Cortez-Cooper et al.9 compared, in 52 normotensive and hypertensive women and men, the oscillometric and manual measurements of systolic blood pressure at the posterior tibial artery, using the VP-2000 device and a hand-held Doppler flow meter. Ankle systolic blood pressures measured using the oscillometric machine (142±23 mm Hg) were highly correlated with those obtained using the Doppler probe (145±21 mm Hg), although the regression line deviated slightly from the line of identity. The correlation coefficient was 0.95 with an average difference in the means of 2.2±6.8 mm Hg.9 In keeping with our present findings, the Doppler measurements were higher than the oscillometric readings. Cortez-Cooper also observed an inverse association between the differences of the Doppler minus the oscillometric systolic values and the height of systolic pressure. In our study, the corresponding correlation coefficient was 0.14 (P<0.0001).

Several investigators used Dinamap devices to measure ABI in normal volunteers or in patients with various degrees of peripheral arterial disease (PAD).12 On balance, these studies showed only weak agreement between the Dinamap and Doppler techniques in normal volunteers and in patients without arterial disease or with only minor obstructive arterial lesions. However, in patients with significant stenosis, the sensitivity of the Dinamap device was insufficient to reliably measure the ankle blood pressure and to evaluate ABI. This is not surprising because the Dinamap machines were either not validated or failed to pass validation according to the current guidelines on blood pressure measurement. Rose et al.13 even found that two types of Dinamap machines systematically skipped 14 values of systolic blood pressure, of which some (140 and 160 mm Hg) are critical in the diagnosis and treatment of hypertension. We did not detect such phenomenon in the systolic blood pressure readings of the VP-2000 device.

This study must be interpreted within the context of its potential limitations. First, we performed the validation study in a random population sample with low incidence of peripheral arterial disease (PAD). Future studies aimed at the validation of this device in patients affected by PAD are necessary. Second, we determined the manual ABI indexes only at the right side. For this reason, we discarded in our primary analyses only the oscillometric measurements obtained at the left side. However, our findings remained consistent if we considered the oscillometric measurements obtained at the four limbs (data not shown). Third, the Doppler ABI was the systolic blood pressure ratio of Doppler readings at the posterior tibial artery and/or dorsalis pedis artery, and auscultatory measurements at the brachial artery. By doing so, we mixed two manual measurement techniques. However, the main purpose of using the Doppler measurement at the two arteries at the ankle was to minimize the failure rate of obtaining the ankle blood pressure as well as to better compare the two techniques.

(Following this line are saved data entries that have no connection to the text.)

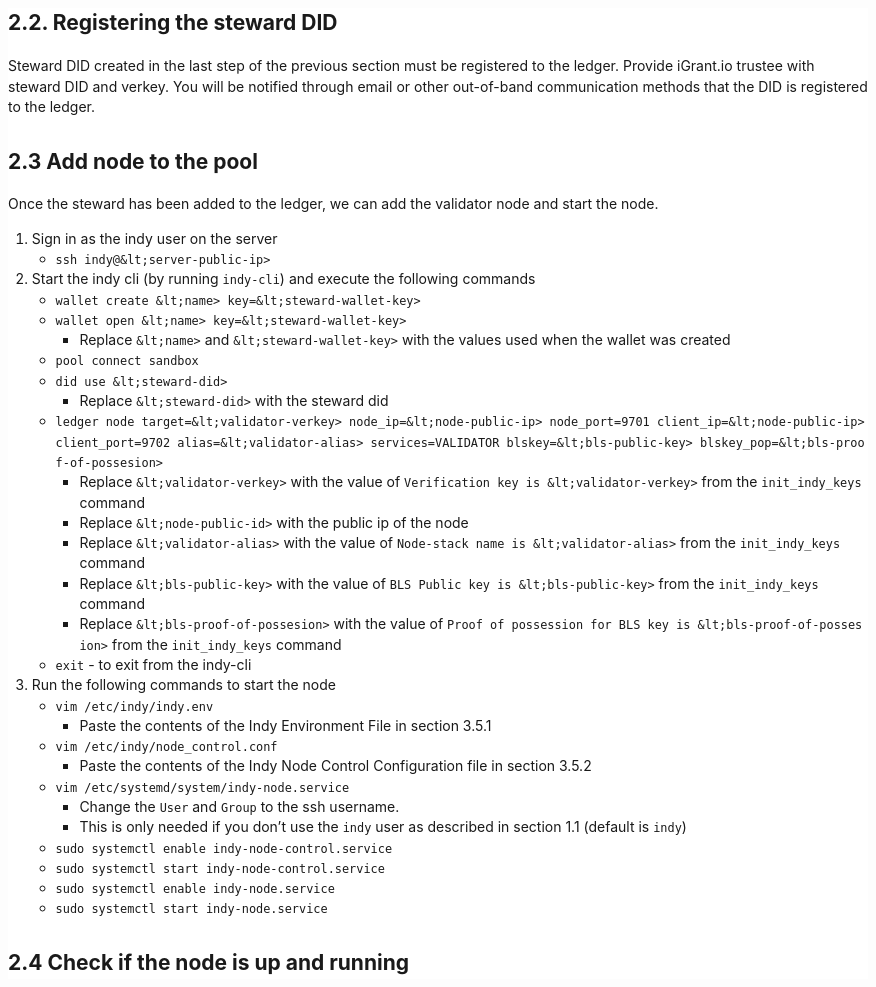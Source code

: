 
## 2.2. Registering the steward DID

Steward DID created in the last step of the previous section must be registered to the ledger. Provide iGrant.io trustee with steward DID and verkey. You will be notified through email or other out-of-band communication methods that the DID is registered to the ledger.


## 2.3 Add node to the pool

Once the steward has been added to the ledger, we can add the validator node and start the node.

1. Sign in as the indy user on the server
    * `ssh indy@&lt;server-public-ip>`
2. Start the indy cli (by running `indy-cli`) and execute the following commands
    * `wallet create &lt;name> key=&lt;steward-wallet-key>`
    * `wallet open &lt;name> key=&lt;steward-wallet-key>`
        * Replace `&lt;name>` and `&lt;steward-wallet-key>` with the values used when the wallet was created
    * `pool connect sandbox`
    * `did use &lt;steward-did>`
        * Replace `&lt;steward-did>` with the steward did
    * `ledger node target=&lt;validator-verkey> node_ip=&lt;node-public-ip> node_port=9701 client_ip=&lt;node-public-ip> client_port=9702 alias=&lt;validator-alias> services=VALIDATOR blskey=&lt;bls-public-key> blskey_pop=&lt;bls-proof-of-possesion>`
        * Replace `&lt;validator-verkey>` with the value of `Verification key is &lt;validator-verkey>` from the `init_indy_keys` command
        * Replace `&lt;node-public-id>` with the public ip of the node
        * Replace `&lt;validator-alias>` with the value of `Node-stack name is &lt;validator-alias>` from the `init_indy_keys` command
        * Replace `&lt;bls-public-key>` with the value of `BLS Public key is &lt;bls-public-key>` from the `init_indy_keys` command
        * Replace `&lt;bls-proof-of-possesion>` with the value of `Proof of possession for BLS key is &lt;bls-proof-of-possesion>` from the `init_indy_keys` command
    * `exit` - to exit from the indy-cli
3. Run the following commands to start the node
    * `vim /etc/indy/indy.env`
        * Paste the contents of the Indy Environment File in section 3.5.1
    * `vim /etc/indy/node_control.conf`
        * Paste the contents of the Indy Node Control Configuration file in section 3.5.2
    * `vim /etc/systemd/system/indy-node.service`
        * Change the `User` and `Group` to the ssh username.
        * This is only needed if you don’t use the `indy` user as described in section 1.1 (default is `indy`)
    * `sudo systemctl enable indy-node-control.service`
    * `sudo systemctl start indy-node-control.service`
    * `sudo systemctl enable indy-node.service`
    * `sudo systemctl start indy-node.service`

## 2.4 Check if the node is up and running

Several studies in the Western and Asian populations have proved that ABI is a sensitive predictor of cardiovascular outcome. Experts therefore recommended the routine measurement of ABI in clinical practice for risk stratification and the timely prevention of cardiovascular complications. Automated oscillometric ABI measurement provides a simple method to reach this goal. The technique has the advantage of requiring little observer training and is also free of observer bias. Its validity has been assessed for office use.14 Our study showed that there were small differences in the ABI values from oscillometric and manual measurements, which are dependent on the ABI level and must be accounted for in the interpretation of study results.

Conflict of interest

The authors declare no conflict of interest.